┏━━
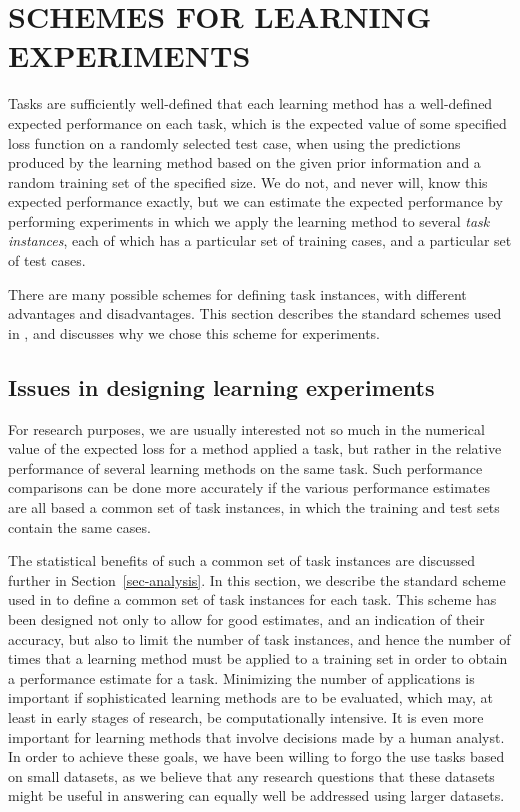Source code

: %
%
\newpage

\section{SCHEMES FOR LEARNING EXPERIMENTS}\label{sec-scheme}
\thispagestyle{plain}
\setcounter{figure}{0}

Tasks are sufficiently well-defined that each learning method has a
well-defined expected performance on each task, which is the expected
value of some specified loss function on a randomly selected test
case, when using the predictions produced by the learning method based
on the given prior information and a random training set of the
specified size.  We do not, and never will, know this expected
performance exactly, but we can estimate the expected performance by
performing experiments in which we apply the learning method to
several {\em task instances}, each of which has a particular set of
training cases, and a particular set of test cases.

There are many possible schemes for defining task instances, with
different advantages and disadvantages.  This section describes the
standard schemes used in \delve{}, and discusses why we chose this
scheme for experiments.


\subsection{Issues in designing learning experiments}\label{scheme-issues}

For research purposes, we are usually interested not so much in the
numerical value of the expected loss for a method applied a task, but
rather in the relative performance of several learning methods on the
same task.  Such performance comparisons can be done more accurately
if the various performance estimates are all based a common set of
task instances, in which the training and test sets contain the same
cases.

The statistical benefits of such a common set of task instances are
discussed further in Section~\ref{sec-analysis}.  In this section, we
describe the standard scheme used in \delve{} to define a common set
of task instances for each task.  This scheme has been designed not
only to allow for good estimates, and an indication of their accuracy,
but also to limit the number of task instances, and hence the number
of times that a learning method must be applied to a training set in
order to obtain a performance estimate for a task.  Minimizing the
number of applications is important if sophisticated learning methods
are to be evaluated, which may, at least in early stages of research,
be computationally intensive.  It is even more important for learning
methods that involve decisions made by a human analyst.  In order to
achieve these goals, we have been willing to forgo the use tasks based
on small datasets, as we believe that any research questions that
these datasets might be useful in answering can equally well be
addressed using larger datasets.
┗━━
_Task requirements_: Everything above from the line containing "The statistical benefits" through the line containing "only to allow" must be copied exactly. Nothing outside that range belongs in the answer.

_Result for this task_:
The statistical benefits of such a common set of task instances are
discussed further in Section~\ref{sec-analysis}.  In this section, we
describe the standard scheme used in \delve{} to define a common set
of task instances for each task.  This scheme has been designed not
only to allow for good estimates, and an indication of their accuracy,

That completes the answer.